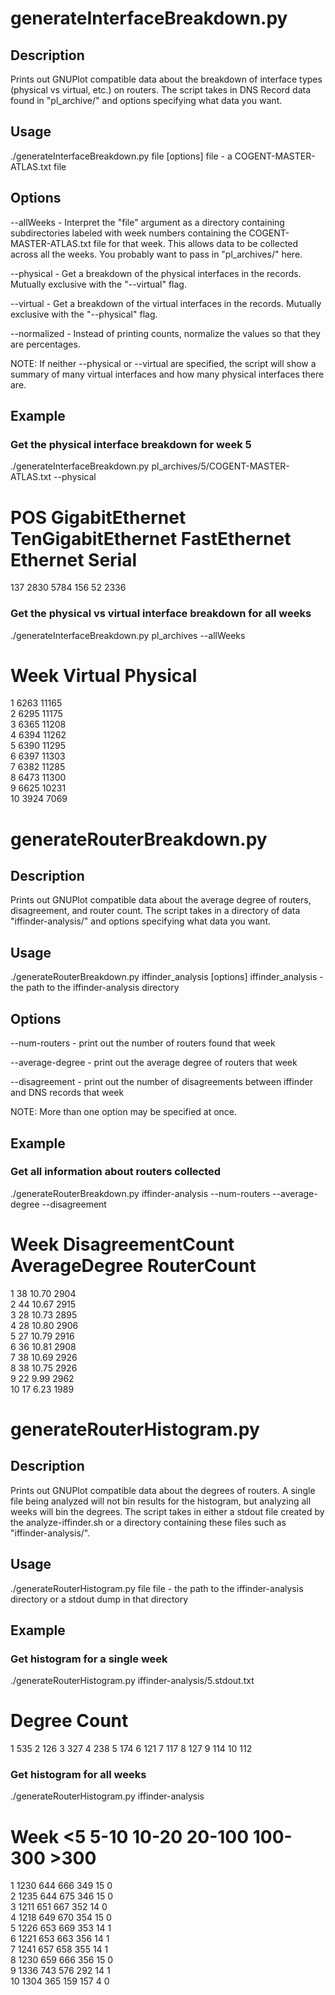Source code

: generateInterfaceBreakdown.py
=============================

Description
------------
Prints out GNUPlot compatible data about the breakdown of interface types (physical vs virtual, etc.) on routers. The script takes in DNS Record data found in "pl_archive/" and options specifying what data you want.

Usage
------
./generateInterfaceBreakdown.py file [options]
file - a COGENT-MASTER-ATLAS.txt file

Options
--------
--allWeeks - Interpret the "file" argument as a directory containing subdirectories labeled with week numbers containing the COGENT-MASTER-ATLAS.txt file for that week. This allows data to be collected across all the weeks. You probably want to pass in "pl_archives/" here.

--physical - Get a breakdown of the physical interfaces in the records. Mutually exclusive with the "--virtual" flag.

--virtual - Get a breakdown of the virtual interfaces in the records. Mutually exclusive with the "--physical" flag.

--normalized - Instead of printing counts, normalize the values so that they are percentages.

NOTE: If neither --physical or --virtual are specified, the script will show a summary of many virtual interfaces and how many physical interfaces there are.

Example
--------

### Get the physical interface breakdown for week 5
./generateInterfaceBreakdown.py pl_archives/5/COGENT-MASTER-ATLAS.txt --physical


# POS	GigabitEthernet	TenGigabitEthernet	FastEthernet	Ethernet	Serial	
137	2830	5784	156	52	2336	

### Get the physical vs virtual interface breakdown for all weeks
./generateInterfaceBreakdown.py pl_archives --allWeeks

# Week	Virtual	Physical	
1	6263	11165	
2	6295	11175	
3	6365	11208	
4	6394	11262	
5	6390	11295	
6	6397	11303	
7	6382	11285	
8	6473	11300	
9	6625	10231	
10	3924	7069	

generateRouterBreakdown.py
=============================

Description
------------
Prints out GNUPlot compatible data about the average degree of routers, disagreement, and router count. The script takes in a directory of data "iffinder-analysis/" and options specifying what data you want.

Usage
------
./generateRouterBreakdown.py iffinder_analysis [options]
iffinder_analysis - the path to the iffinder-analysis directory

Options
--------
--num-routers - print out the number of routers found that week

--average-degree - print out the average degree of routers that week

--disagreement - print out the number of disagreements between iffinder and DNS records that week

NOTE: More than one option may be specified at once.

Example
--------

### Get all information about routers collected
./generateRouterBreakdown.py iffinder-analysis --num-routers --average-degree --disagreement

# Week	DisagreementCount	AverageDegree	RouterCount	
1	38	10.70	2904	
2	44	10.67	2915	
3	28	10.73	2895	
4	28	10.80	2906	
5	27	10.79	2916	
6	36	10.81	2908	
7	38	10.69	2926	
8	38	10.75	2926	
9	22	9.99	2962	
10	17	6.23	1989	

generateRouterHistogram.py
=============================

Description
------------
Prints out GNUPlot compatible data about the degrees of routers. A single file being analyzed will not bin results for the histogram, but analyzing all weeks will bin the degrees.  The script takes in either a stdout file created by the analyze-iffinder.sh or a directory containing these files such as "iffinder-analysis/".

Usage
------
./generateRouterHistogram.py file
file - the path to the iffinder-analysis directory or a stdout dump in that directory

Example
--------

### Get histogram for a single week
./generateRouterHistogram.py iffinder-analysis/5.stdout.txt

# Degree	Count	
1	535	
2	126	
3	327	
4	238	
5	174	
6	121	
7	117	
8	127	
9	114	
10	112	

### Get histogram for all weeks
./generateRouterHistogram.py iffinder-analysis

# Week	<5	5-10	10-20	20-100	100-300	>300	
1	1230	644	666	349	15	0	
2	1235	644	675	346	15	0	
3	1211	651	667	352	14	0	
4	1218	649	670	354	15	0	
5	1226	653	669	353	14	1	
6	1221	653	663	356	14	1	
7	1241	657	658	355	14	1	
8	1230	659	666	356	15	0	
9	1336	743	576	292	14	1	
10	1304	365	159	157	4	0	
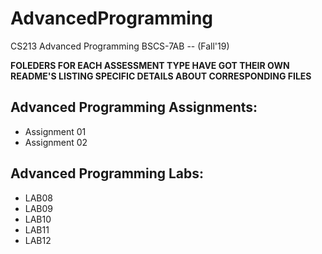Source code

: # AdvancedProgramming
CS213 Advanced Programming BSCS-7AB -- (Fall'19)

**FOLEDERS FOR EACH ASSESSMENT TYPE HAVE GOT THEIR OWN README'S LISTING SPECIFIC DETAILS ABOUT CORRESPONDING FILES**

## Advanced Programming Assignments:
- Assignment 01
- Assignment 02


## Advanced Programming Labs:
- LAB08
- LAB09
- LAB10
- LAB11
- LAB12


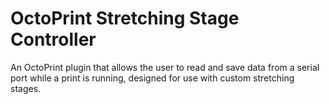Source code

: # OctoPrint Stretching Stage Controller

An OctoPrint plugin that allows the user to read and save data from a serial port while a print is running, designed for use with custom stretching stages.



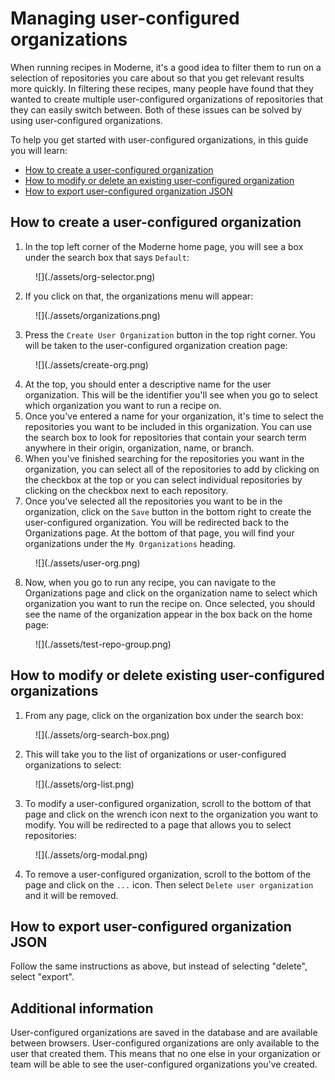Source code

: # Managing user-configured organizations

When running recipes in Moderne, it's a good idea to filter them to run on a selection of repositories you care about so that you get relevant results more quickly. In filtering these recipes, many people have found that they wanted to create multiple user-configured organizations of repositories that they can easily switch between. Both of these issues can be solved by using user-configured organizations.

To help you get started with user-configured organizations, in this guide you will learn:

* [How to create a user-configured organization](#how-to-create-a-user-configured-organization)
* [How to modify or delete an existing user-configured organization](#how-to-modify-or-delete-existing-user-configured-organizations)
* [How to export user-configured organization JSON](#how-to-modify-or-delete-existing-user-configured-organizations)

## How to create a user-configured organization

1. In the top left corner of the Moderne home page, you will see a box under the search box that says `Default`:

<figure>
  ![](./assets/org-selector.png)
  <figcaption></figcaption>
</figure>

2. If you click on that, the organizations menu will appear:

<figure>
  ![](./assets/organizations.png)
  <figcaption></figcaption>
</figure>

3. Press the `Create User Organization` button in the top right corner. You will be taken to the user-configured organization creation page:

<figure>
  ![](./assets/create-org.png)
  <figcaption></figcaption>
</figure>

4. At the top, you should enter a descriptive name for the user organization. This will be the identifier you'll see when you go to select which organization you want to run a recipe on.
5. Once you've entered a name for your organization, it's time to select the repositories you want to be included in this organization. You can use the search box to look for repositories that contain your search term anywhere in their origin, organization, name, or branch.
6. When you've finished searching for the repositories you want in the organization, you can select all of the repositories to add by clicking on the checkbox at the top or you can select individual repositories by clicking on the checkbox next to each repository.
7. Once you've selected all the repositories you want to be in the organization, click on the `Save` button in the bottom right to create the user-configured organization. You will be redirected back to the Organizations page. At the bottom of that page, you will find your organizations under the `My Organizations` heading.

<figure>
  ![](./assets/user-org.png)
  <figcaption></figcaption>
</figure>

8. Now, when you go to run any recipe, you can navigate to the Organizations page and click on the organization name to select which organization you want to run the recipe on. Once selected, you should see the name of the organization appear in the box back on the home page:

<figure>
  ![](./assets/test-repo-group.png)
  <figcaption></figcaption>
</figure>

## How to modify or delete existing user-configured organizations

1. From any page, click on the organization box under the search box:

<figure>
  ![](./assets/org-search-box.png)
  <figcaption></figcaption>
</figure>

2. This will take you to the list of organizations or user-configured organizations to select:

<figure>
  ![](./assets/org-list.png)
  <figcaption></figcaption>
</figure>

3. To modify a user-configured organization, scroll to the bottom of that page and click on the wrench icon next to the organization you want to modify. You will be redirected to a page that allows you to select repositories:

<figure>
  ![](./assets/org-modal.png)
  <figcaption></figcaption>
</figure>

4. To remove a user-configured organization, scroll to the bottom of the page and click on the `...` icon. Then select `Delete user organization` and it will be removed.

## How to export user-configured organization JSON

Follow the same instructions as above, but instead of selecting "delete", select "export".

## Additional information

User-configured organizations are saved in the database and are available between browsers. User-configured organizations are only available to the user that created them. This means that no one else in your organization or team will be able to see the user-configured organizations you've created.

• • • • • • •

● **The problem**:
Leaving out the pictures, repeat all the entries exactly as they stand.

● **Completed task**:
Source code

: generateInterfaceBreakdown.py
=============================

Description
------------
Prints out GNUPlot compatible data about the breakdown of interface types (physical vs virtual, etc.) on routers. The script takes in DNS Record data found in "pl_archive/" and options specifying what data you want.

Usage
------
./generateInterfaceBreakdown.py file [options]
file - a COGENT-MASTER-ATLAS.txt file

Options
--------
--allWeeks - Interpret the "file" argument as a directory containing subdirectories labeled with week numbers containing the COGENT-MASTER-ATLAS.txt file for that week. This allows data to be collected across all the weeks. You probably want to pass in "pl_archives/" here.

--physical - Get a breakdown of the physical interfaces in the records. Mutually exclusive with the "--virtual" flag.

--virtual - Get a breakdown of the virtual interfaces in the records. Mutually exclusive with the "--physical" flag.

--normalized - Instead of printing counts, normalize the values so that they are percentages.

NOTE: If neither --physical or --virtual are specified, the script will show a summary of many virtual interfaces and how many physical interfaces there are.

Example
--------

### Get the physical interface breakdown for week 5
./generateInterfaceBreakdown.py pl_archives/5/COGENT-MASTER-ATLAS.txt --physical


# POS	GigabitEthernet	TenGigabitEthernet	FastEthernet	Ethernet	Serial	
137	2830	5784	156	52	2336	

### Get the physical vs virtual interface breakdown for all weeks
./generateInterfaceBreakdown.py pl_archives --allWeeks

# Week	Virtual	Physical	
1	6263	11165	
2	6295	11175	
3	6365	11208	
4	6394	11262	
5	6390	11295	
6	6397	11303	
7	6382	11285	
8	6473	11300	
9	6625	10231	
10	3924	7069	

generateRouterBreakdown.py
=============================

Description
------------
Prints out GNUPlot compatible data about the average degree of routers, disagreement, and router count. The script takes in a directory of data "iffinder-analysis/" and options specifying what data you want.

Usage
------
./generateRouterBreakdown.py iffinder_analysis [options]
iffinder_analysis - the path to the iffinder-analysis directory

Options
--------
--num-routers - print out the number of routers found that week

--average-degree - print out the average degree of routers that week

--disagreement - print out the number of disagreements between iffinder and DNS records that week

NOTE: More than one option may be specified at once.

Example
--------

### Get all information about routers collected
./generateRouterBreakdown.py iffinder-analysis --num-routers --average-degree --disagreement

# Week	DisagreementCount	AverageDegree	RouterCount	
1	38	10.70	2904	
2	44	10.67	2915	
3	28	10.73	2895	
4	28	10.80	2906	
5	27	10.79	2916	
6	36	10.81	2908	
7	38	10.69	2926	
8	38	10.75	2926	
9	22	9.99	2962	
10	17	6.23	1989	

generateRouterHistogram.py
=============================

Description
------------
Prints out GNUPlot compatible data about the degrees of routers. A single file being analyzed will not bin results for the histogram, but analyzing all weeks will bin the degrees.  The script takes in either a stdout file created by the analyze-iffinder.sh or a directory containing these files such as "iffinder-analysis/".

Usage
------
./generateRouterHistogram.py file
file - the path to the iffinder-analysis directory or a stdout dump in that directory

Example
--------

### Get histogram for a single week
./generateRouterHistogram.py iffinder-analysis/5.stdout.txt

# Degree	Count	
1	535	
2	126	
3	327	
4	238	
5	174	
6	121	
7	117	
8	127	
9	114	
10	112	

### Get histogram for all weeks
./generateRouterHistogram.py iffinder-analysis

# Week	<5	5-10	10-20	20-100	100-300	>300	
1	1230	644	666	349	15	0	
2	1235	644	675	346	15	0	
3	1211	651	667	352	14	0	
4	1218	649	670	354	15	0	
5	1226	653	669	353	14	1	
6	1221	653	663	356	14	1	
7	1241	657	658	355	14	1	
8	1230	659	666	356	15	0	
9	1336	743	576	292	14	1	
10	1304	365	159	157	4	0	
Source code

: # AdvancedProgramming
CS213 Advanced Programming BSCS-7AB -- (Fall'19)

**FOLEDERS FOR EACH ASSESSMENT TYPE HAVE GOT THEIR OWN README'S LISTING SPECIFIC DETAILS ABOUT CORRESPONDING FILES**

## Advanced Programming Assignments:
- Assignment 01
- Assignment 02


## Advanced Programming Labs:
- LAB08
- LAB09
- LAB10
- LAB11
- LAB12


Source code

: # OctoPrint Stretching Stage Controller

An OctoPrint plugin that allows the user to read and save data from a serial port while a print is running, designed for use with custom stretching stages.



Source code

: # Managing user-configured organizations

When running recipes in Moderne, it's a good idea to filter them to run on a selection of repositories you care about so that you get relevant results more quickly. In filtering these recipes, many people have found that they wanted to create multiple user-configured organizations of repositories that they can easily switch between. Both of these issues can be solved by using user-configured organizations.

To help you get started with user-configured organizations, in this guide you will learn:

* [How to create a user-configured organization](#how-to-create-a-user-configured-organization)
* [How to modify or delete an existing user-configured organization](#how-to-modify-or-delete-existing-user-configured-organizations)
* [How to export user-configured organization JSON](#how-to-modify-or-delete-existing-user-configured-organizations)

## How to create a user-configured organization

1. In the top left corner of the Moderne home page, you will see a box under the search box that says `Default`:

<figure>
  ![](./assets/org-selector.png)
  <figcaption></figcaption>
</figure>

2. If you click on that, the organizations menu will appear:

<figure>
  ![](./assets/organizations.png)
  <figcaption></figcaption>
</figure>

3. Press the `Create User Organization` button in the top right corner. You will be taken to the user-configured organization creation page:

<figure>
  ![](./assets/create-org.png)
  <figcaption></figcaption>
</figure>

4. At the top, you should enter a descriptive name for the user organization. This will be the identifier you'll see when you go to select which organization you want to run a recipe on.
5. Once you've entered a name for your organization, it's time to select the repositories you want to be included in this organization. You can use the search box to look for repositories that contain your search term anywhere in their origin, organization, name, or branch.
6. When you've finished searching for the repositories you want in the organization, you can select all of the repositories to add by clicking on the checkbox at the top or you can select individual repositories by clicking on the checkbox next to each repository.
7. Once you've selected all the repositories you want to be in the organization, click on the `Save` button in the bottom right to create the user-configured organization. You will be redirected back to the Organizations page. At the bottom of that page, you will find your organizations under the `My Organizations` heading.

<figure>
  ![](./assets/user-org.png)
  <figcaption></figcaption>
</figure>

8. Now, when you go to run any recipe, you can navigate to the Organizations page and click on the organization name to select which organization you want to run the recipe on. Once selected, you should see the name of the organization appear in the box back on the home page:

<figure>
  ![](./assets/test-repo-group.png)
  <figcaption></figcaption>
</figure>

## How to modify or delete existing user-configured organizations

1. From any page, click on the organization box under the search box:

<figure>
  ![](./assets/org-search-box.png)
  <figcaption></figcaption>
</figure>

2. This will take you to the list of organizations or user-configured organizations to select:

<figure>
  ![](./assets/org-list.png)
  <figcaption></figcaption>
</figure>

3. To modify a user-configured organization, scroll to the bottom of that page and click on the wrench icon next to the organization you want to modify. You will be redirected to a page that allows you to select repositories:

<figure>
  ![](./assets/org-modal.png)
  <figcaption></figcaption>
</figure>

4. To remove a user-configured organization, scroll to the bottom of the page and click on the `...` icon. Then select `Delete user organization` and it will be removed.

## How to export user-configured organization JSON

Follow the same instructions as above, but instead of selecting "delete", select "export".

## Additional information

User-configured organizations are saved in the database and are available between browsers. User-configured organizations are only available to the user that created them. This means that no one else in your organization or team will be able to see the user-configured organizations you've created.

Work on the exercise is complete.